The Guardian

The Guardian June 6, 2001

Culture and Life

by Rob Gowland

Protecting Che's image

The man who shot that famous photograph of an intense Che Guevara gazing 
out from under a black beret has died in Paris. He was Cuban photographer 
Alberto Korda (whose real name was Alberto Diaz Gutierrez) and he was in 
Paris for an exhibition of his work. Korda died on May 25 of a heart 
attack. He was 72.

Under the Batista dictatorship, Korda had to be satisfied with taking 
fashion photographs, but after the victory of the Revolution in 1959 he 
became one of a small group of young photographers recording the Revolution 
for the world and posterity.

He accompanied Castro on trips and in meetings with foreign personalities, 
producing striking photos of Castro staring warily at a tiger in a New York 
zoo, playing golf and fishing with Guevara, skiing and hunting in Russia, 
and with US author Ernest Hemingway.

In 1960, Korda was covering a memorial rally in Havana. The rally was for 
the victims of the terrorist bombing of a merchant ship in Havana harbour, 
an act widely attributed to the CIA, which typically denies responsibility 
to this day.

"I was about eight or ten metres from the tribune where Fidel Castro was 
speaking", Korda later recalled. "Suddenly I noticed that Che was 
approaching the railing."

The photo he took of Che intently watching the rally he named "The Heroic 
Guerrilla". It became the most famous revolutionary icon of the second half 
of the 20th century.

Ironically, the newspaper he worked for, Revolucion, chose not to 
run it, preferring shots of Castro and visiting French writers Jean Paul 
Sartre and Simone de Beauvoir.

It was not until seven years later, in 1967, that Korda gave a copy of the 
photo to a visiting Italian. Shortly afterwards Che was killed by a CIA 
agent working with the Bolivian army, and the Italian began disseminating 
the photo.

The photo is still being distributed on posters and T-shirts all over the 
world, but Korda never received a cent in royalties. He was clearly proud 
to have his photo of Che used as part of the mass struggle of the people 
across the globe.

But when the advertising business began its current two-pronged policy of 
attempting to portray consumerism as "revolutionary" and simultaneously co-
opting revolutionary images to sell products, he drew the line.

He sued a British ad agency that used his photo of Guevara to flog Smirnoff 
vodka. The agency settled out of court for US$50,000. Korda gave the money 
to Cuban authorities for children's medical treatment.

The court case was brought with the assistance of the London-based Cuba 
Solidarity Campaign which has vowed to continue defending the picture of 
Che from "unscrupulous use" following Korda's death.

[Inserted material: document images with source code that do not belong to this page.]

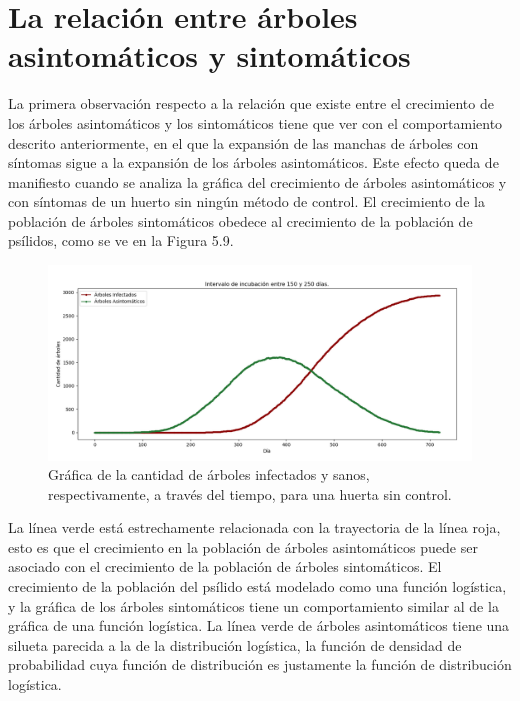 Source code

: \section{La relación entre árboles asintomáticos y sintomáticos}
La primera observación respecto a la relación que existe entre el crecimiento de los árboles asintomáticos y los sintomáticos tiene que ver con el comportamiento descrito anteriormente, en el que la expansión de las manchas de árboles con síntomas sigue a la expansión de los árboles asintomáticos. Este efecto queda de manifiesto cuando se analiza la gráfica del crecimiento de árboles asintomáticos y con síntomas de un huerto sin ningún método de control. El crecimiento de la población de árboles sintomáticos obedece al crecimiento de la población de psílidos, como se ve en la Figura 5.9.
\begin{figure}[H]
\centering
\includegraphics[width=1\textwidth,keepaspectratio=true]{images/Imágenes C6/C6-8.png}
\caption{Gráfica de la cantidad de árboles infectados y sanos, respectivamente, a través del tiempo, para una huerta sin control.}
\end{figure}
La línea verde está estrechamente relacionada con la trayectoria de la línea roja, esto es que el crecimiento en la población de árboles asintomáticos puede ser asociado con el crecimiento de la población de árboles sintomáticos. El crecimiento de la población del psílido está modelado como una función logística, y la gráfica de los árboles sintomáticos tiene un comportamiento similar al de la gráfica de una función logística. La línea verde de árboles asintomáticos tiene una silueta parecida a la de la distribución logística, la función de densidad de probabilidad cuya función de distribución es justamente la función de distribución logística.

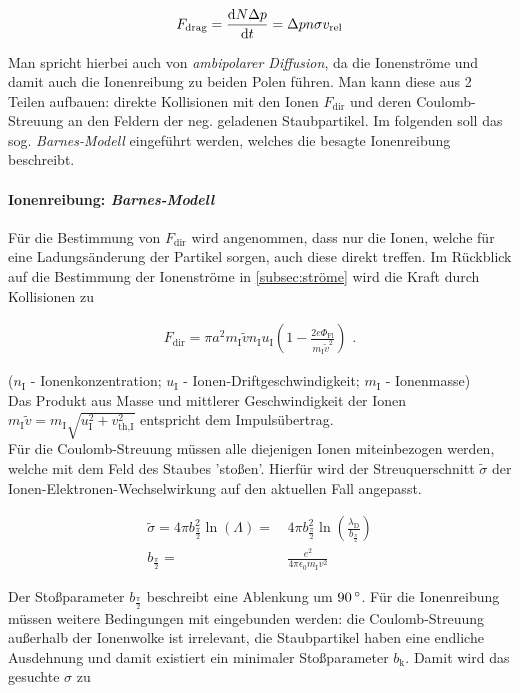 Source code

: \documentclass[numbers=noenddot,a4paper]{scrartcl}
\newcommand{\degree}{^\circ}
\newcommand{\diff}{\textnormal{d}}
\newcommand{\ix}[1]{_\text{#1}}
\newcommand{\tilt}[1]{\textit{#1}}
\begin{document}
					\begin{align}
						F\ix{drag}=\frac{\diff N \Delta p}{\diff t}=\Delta p n \sigma v\ix{rel}
					\end{align}
					
				Man spricht hierbei auch von \tilt{ambipolarer Diffusion}, da die Ionenströme und damit auch die Ionenreibung zu beiden Polen führen. Man kann diese aus 2 Teilen aufbauen: direkte Kollisionen mit den Ionen $F\ix{dir}$ und deren Coulomb-Streuung an den Feldern der neg. geladenen Staubpartikel. Im folgenden soll das sog. \tilt{Barnes-Modell} eingeführt werden, welches die besagte Ionenreibung beschreibt.
				
				\paragraph{Ionenreibung: \tilt{Barnes-Modell}}
				
				Für die Bestimmung von $F\ix{dir}$ wird angenommen, dass nur die Ionen, welche für eine Ladungsänderung der Partikel sorgen, auch diese direkt treffen. Im Rückblick auf die Bestimmung der Ionenströme in \ref{subsec:ströme} wird die Kraft durch Kollisionen zu
				
					\begin{align}
						F\ix{dir}=\pi a^2m\ix{I}\tilde{v}n\ix{I}u\ix{I}\left(1-\frac{2e\Phi\ix{Fl}}{m\ix{I}\tilde{v}^2}\right)\,\,.
					\end{align}
					
				($n\ix{I}$ - Ionenkonzentration; $u\ix{I}$ - Ionen-Driftgeschwindigkeit; $m\ix{I}$ - Ionenmasse)\\
				Das Produkt aus Masse und mittlerer Geschwindigkeit der Ionen $m\ix{I}\tilde{v}=m\ix{I}\sqrt{u\ix{I}^2+v\ix{th,I}^2}$ entspricht dem Impulsübertrag.\\
				Für die Coulomb-Streuung müssen alle diejenigen Ionen miteinbezogen werden, welche mit dem Feld des Staubes 'stoßen'. Hierfür wird der Streuquerschnitt $\tilde{\sigma}$ der Ionen-Elektronen-Wechselwirkung auf den aktuellen Fall angepasst.
				
					\begin{align}
						\tilde{\sigma}=4\pi b_{\frac{\pi}{2}}^2\ln\left(\Lambda\right)=&\,4\pi b_{\frac{\pi}{2}}^2\ln\left(\frac{\lambda\ix{D}}{b_{\frac{\pi}{2}}}\right) \\
						b_{\frac{\pi}{2}}=&\,\frac{e^2}{4\pi\epsilon\ix{0}m\ix{I}v^2} \nonumber
					\end{align}
					
				Der Stoßparameter $b_{\frac{\pi}{2}}$ beschreibt eine Ablenkung um $\unit[90]{\degree}$. Für die Ionenreibung müssen weitere Bedingungen mit eingebunden werden: die Coulomb-Streuung außerhalb der Ionenwolke ist irrelevant, die Staubpartikel haben eine endliche Ausdehnung und damit existiert ein minimaler Stoßparameter $b\ix{k}$. Damit wird das gesuchte $\sigma$ zu
				
\end{document}
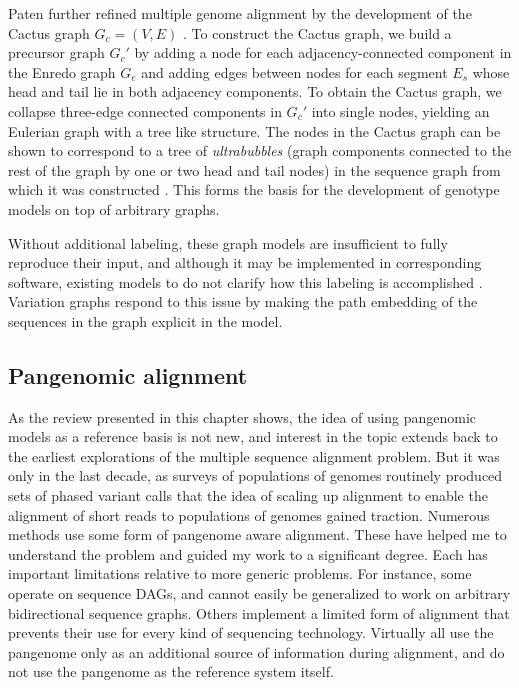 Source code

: Paten further refined multiple genome alignment by the development of the Cactus graph $G_c = (V,E)$ \cite{paten2011cactus}.
To construct the Cactus graph, we build a precursor graph $G_c'$ by adding a node for each adjacency-connected component in the Enredo graph $G_e$ and adding edges between nodes for each segment $E_s$ whose head and tail lie in both adjacency components.
To obtain the Cactus graph, we collapse three-edge connected components in $G_c'$ into single nodes, yielding an Eulerian graph with a tree like structure.
The nodes in the Cactus graph can be shown to correspond to a tree of \emph{ultrabubbles} (graph components connected to the rest of the graph by one or two head and tail nodes) in the sequence graph from which it was constructed \cite{paten2018superbubbles}.
This forms the basis for the development of genotype models on top of arbitrary graphs.

Without additional labeling, these graph models are insufficient to fully reproduce their input, and although it may be implemented in corresponding software, existing models to do not clarify how this labeling is accomplished \cite{kehr2014genome}.
Variation graphs respond to this issue by making the path embedding of the sequences in the graph explicit in the model.

\subsection{Pangenomic alignment}

As the review presented in this chapter shows, the idea of using pangenomic models as a reference basis is not new, and interest in the topic extends back to the earliest explorations of the multiple sequence alignment problem.
But it was only in the last decade, as surveys of populations of genomes routinely produced sets of phased variant calls \cite{liti2009population,weigel20091001,cao2011whole,1000Gphase1,1000g2015} that the idea of scaling up alignment to enable the alignment of short reads to populations of genomes gained traction.
Numerous methods use some form of pangenome aware alignment.
These have helped me to understand the problem and guided my work to a significant degree.
Each has important limitations relative to more generic problems.
For instance, some operate on sequence DAGs, and cannot easily be generalized to work on arbitrary bidirectional sequence graphs.
Others implement a limited form of alignment that prevents their use for every kind of sequencing technology.
Virtually all use the pangenome only as an additional source of information during alignment, and do not use the pangenome as the reference system itself.

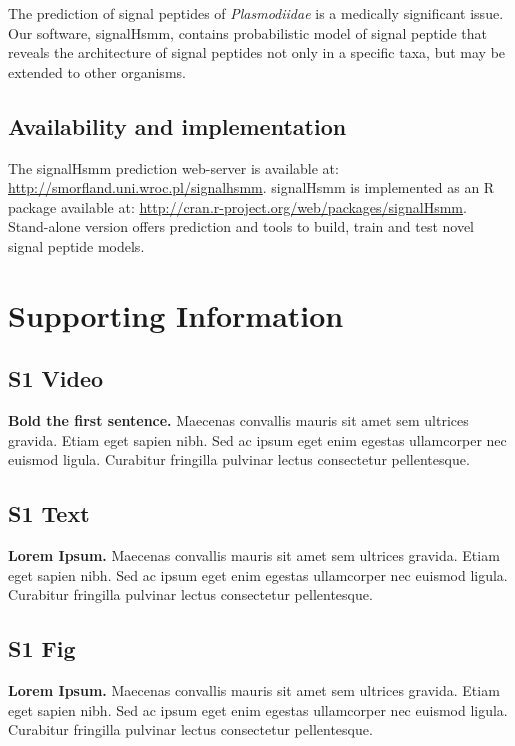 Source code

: \documentclass[10pt,letterpaper]{article}
\begin{document}
The prediction of signal peptides of \textit{Plasmodiidae} is a medically significant issue. Our software, signalHsmm, contains probabilistic model of signal peptide that reveals the architecture of signal peptides not only in a specific taxa, but may be extended to other organisms.

\subsection*{Availability and implementation}
The signalHsmm prediction web-server is available at: \url{http://smorfland.uni.wroc.pl/signalhsmm}. signalHsmm is implemented as an R package available at: \url{http://cran.r-project.org/web/packages/signalHsmm}. Stand-alone version offers prediction and tools to build, train and test novel signal peptide models.

\section*{Supporting Information}

\subsection*{S1 Video}
\label{S1_Video}
{\bf Bold the first sentence.}  Maecenas convallis mauris sit amet sem ultrices gravida. Etiam eget sapien nibh. Sed ac ipsum eget enim egestas ullamcorper nec euismod ligula. Curabitur fringilla pulvinar lectus consectetur pellentesque.

\subsection*{S1 Text}
\label{S1_Text}
{\bf Lorem Ipsum.} Maecenas convallis mauris sit amet sem ultrices gravida. Etiam eget sapien nibh. Sed ac ipsum eget enim egestas ullamcorper nec euismod ligula. Curabitur fringilla pulvinar lectus consectetur pellentesque.

\subsection*{S1 Fig}
\label{S1_Fig}
{\bf Lorem Ipsum.} Maecenas convallis mauris sit amet sem ultrices gravida. Etiam eget sapien nibh. Sed ac ipsum eget enim egestas ullamcorper nec euismod ligula. Curabitur fringilla pulvinar lectus consectetur pellentesque.
\end{document}
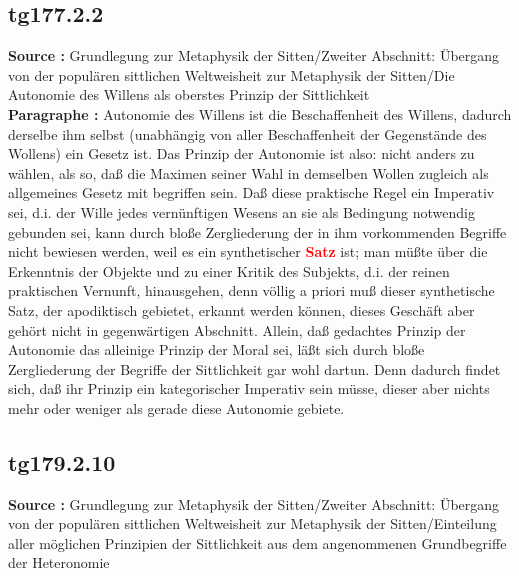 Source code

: \documentclass[a4paper,12pt,twoside]{book}
\newcommand{\match}[1]{\textcolor{red}{\textbf{#1}}}
\begin{document}
	\subsection*{tg177.2.2} 
	\textbf{Source : }Grundlegung zur Metaphysik der Sitten/Zweiter Abschnitt: Übergang von der populären sittlichen Weltweisheit zur Metaphysik der Sitten/Die Autonomie des Willens als oberstes Prinzip der Sittlichkeit\\  
	
	\noindent\textbf{Paragraphe : }Autonomie des Willens ist die Beschaffenheit des Willens, dadurch derselbe ihm selbst (unabhängig von aller Beschaffenheit der Gegenstände des Wollens) ein Gesetz ist. Das Prinzip der Autonomie ist also: nicht anders zu wählen, als so, daß die Maximen seiner Wahl in demselben Wollen  zugleich als allgemeines Gesetz mit begriffen sein. Daß diese praktische Regel ein Imperativ sei, d.i. der Wille jedes vernünftigen Wesens an sie als Bedingung notwendig gebunden sei, kann durch bloße Zergliederung der in ihm vorkommenden Begriffe nicht bewiesen werden, weil es ein synthetischer \match{Satz} ist; man müßte über die Erkenntnis der Objekte und zu einer Kritik des Subjekts, d.i. der reinen praktischen Vernunft, hinausgehen, denn völlig a priori muß dieser synthetische Satz, der apodiktisch gebietet, erkannt werden können, dieses Geschäft aber gehört nicht in gegenwärtigen Abschnitt. Allein, daß gedachtes Prinzip der Autonomie das alleinige Prinzip der Moral sei, läßt sich durch bloße Zergliederung der Begriffe der Sittlichkeit gar wohl dartun. Denn dadurch findet sich, daß ihr Prinzip ein kategorischer Imperativ sein müsse, dieser aber nichts mehr oder weniger als gerade diese Autonomie gebiete. 
	
	\subsection*{tg179.2.10} 
	\textbf{Source : }Grundlegung zur Metaphysik der Sitten/Zweiter Abschnitt: Übergang von der populären sittlichen Weltweisheit zur Metaphysik der Sitten/Einteilung aller möglichen Prinzipien der Sittlichkeit aus dem angenommenen Grundbegriffe der Heteronomie\\  
	
\end{document}
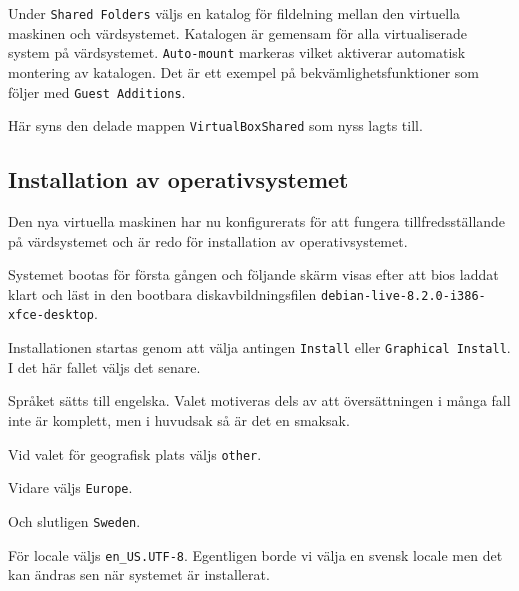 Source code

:            {Under \texttt{Shared Folders} väljs en katalog för fildelning mellan den
            virtuella maskinen och värdsystemet. Katalogen är gemensam för alla
            virtualiserade system på värdsystemet. \texttt{Auto-mount} markeras vilket
            aktiverar automatisk montering av katalogen. Det är ett exempel på
            bekvämlighetsfunktioner som följer med \texttt{Guest Additions}.}
           {}
           {}

           {Här syns den delade mappen \texttt{VirtualBoxShared} som nyss lagts till.}
           {}
           {}

\subsection{Installation av operativsystemet}
Den nya virtuella maskinen har nu konfigurerats för att fungera
tillfredsställande på värdsystemet och är redo för installation av
operativsystemet.

           {Systemet bootas för första gången och följande skärm visas efter att
            bios laddat klart och läst in den bootbara diskavbildningsfilen
            \texttt{debian-live-8.2.0-i386-xfce-desktop}.}
           {}
           {}

           {Installationen startas genom att välja antingen \texttt{Install} eller
            \texttt{Graphical Install}. I det här fallet väljs det senare.}
           {}
           {}

           {Språket sätts till engelska. Valet motiveras dels av att
            översättningen i många fall inte är komplett, men i huvudsak så är
            det en smaksak.}
           {}
           {}

           {Vid valet för geografisk plats väljs \texttt{other}.}
           {}
           {}

           {Vidare väljs \texttt{Europe}.}
           {}
           {}

           {Och slutligen \texttt{Sweden}.}
           {}
           {}

           {För locale väljs \texttt{en_US.UTF-8}. Egentligen borde vi välja en
            svensk locale men det kan ändras sen när systemet är installerat.}
           {}
           {}

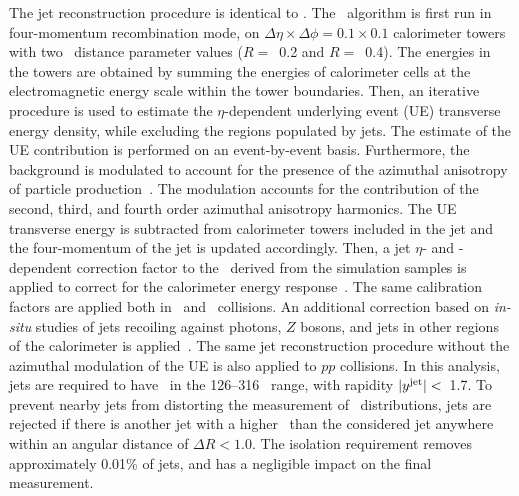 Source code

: 
The jet reconstruction procedure is identical to \cite{2019108}. 
The \antikt\ algorithm is first run in four-momentum recombination mode, on
$\Delta \eta \times \Delta \phi = 0.1\times 0.1$  calorimeter towers with two \antikt\ distance parameter values ($R=$~0.2 and $R=$~0.4). The energies in the towers are obtained by summing the
	energies of calorimeter cells at the electromagnetic energy scale within the tower boundaries. Then,
	  an iterative procedure is used to estimate the $\eta$-dependent underlying event (UE)  transverse energy density, while excluding the regions populated by jets. The estimate of the UE contribution is performed on an event-by-event basis.
	Furthermore, the background is modulated to account for the presence of the azimuthal anisotropy of particle production~\cite{ATLAS:2012at}. The modulation accounts for the contribution of the second, third, and fourth order azimuthal anisotropy harmonics.
	The UE transverse energy is subtracted from calorimeter towers included in the jet and the four-momentum of the jet is updated accordingly.
	  Then, a jet $\eta$- and \pT-dependent  correction factor to the \ptjet\ 
	  derived from the simulation samples is applied to correct for the calorimeter energy
	  response~\cite{Aaboud:2017jcu}. The same calibration factors are applied both 
in \pp\ and \pbpb\ collisions.
An additional correction based on \textit{in-situ} studies of jets recoiling against photons, $Z$ bosons, and jets in other regions of the calorimeter is
	  applied~\cite{ATL-PHYS-PUB-2015-036,2019167}. The same jet reconstruction procedure without the
	  azimuthal modulation of the UE is also applied to $pp$ collisions.
	  In this analysis, jets are required to have \ptjet\ in the 126--316 \GeV\ range, with rapidity  $|\mbox{$y^{\mathrm{jet}}$}|<$~1.7. 
 To prevent nearby jets from distorting the measurement of \Dptr\ distributions, 
jets are rejected if there is another jet with a higher \ptjet\ than the considered jet anywhere
within an angular distance of $\Delta R < 1.0$. The isolation requirement removes approximately 0.01\% of jets, and has a negligible impact on the final measurement.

The organisation has been acting as agent for Korda since the photographer 
had an exhibition in London in 1997.

The day after Korda's death, Dr Stephen Wilkinson, National Co-ordinator of 
the Cuba Solidarity Campaign, who was a personal friend of Korda, said: 
"Our most abiding memory of him will be November last year when we took him 
a large sum of money from the sale of the photograph and he immediately had 
us hand it directly over to the Cuban Health Ministry to purchase much 
needed antibiotics for children."

* * *
Who's for democracy?
Those merry pranksters, the US administration in the White House, would have us all believe that they are totally committed to democracy. I mean, you have to laugh. Throughout the '90s the corrupt dictator of Peru, Alberto Fujimori, was their right-hand man in that particular neck of the woods. He or his army at any rate waged bloody war on the Shining Path guerrillas and anybody else who even vaguely looked like a leftist. But Alberto was just a shade too brutal, too corrupt and let's face it - - too undemocratic for the Peruvian people, and late last year they chased him out of the country. So they have had new elections. At the time of writing they are not yet over (but will be by the time you read this). There was no clear winner in the first round, so in the second round the choice is between Fujimori's predecessor Alan Garcia and a "US-trained economist", Alejandro Toledo. According to the opinion polls which of course are never manipulated to influence the outcome of the election Toledo has a commanding lead. But the White House is concerned that Peru's elections be seen to be "truly democratic". After all, George Bush knows all about fraudulent elections, disbarred voters, blockading polling booths, intimidating the vote counters, etc. That's how he got "into" the White House. Not that the White House would interfere directly, mind you. No, the stamp of approval is to be given by a 35-member multinational delegation organised by "two" US outfits, both of them "independent": the National Democratic Institute and the Carter Centre (set up by former Pres Jimmy Carter). So who do you think they selected to head this delegation? What paragon of democratic principles and ideals did they choose? Former Secretary of State Madeleine Albright, the bomber of Belgrade. Like I said, you have to laugh.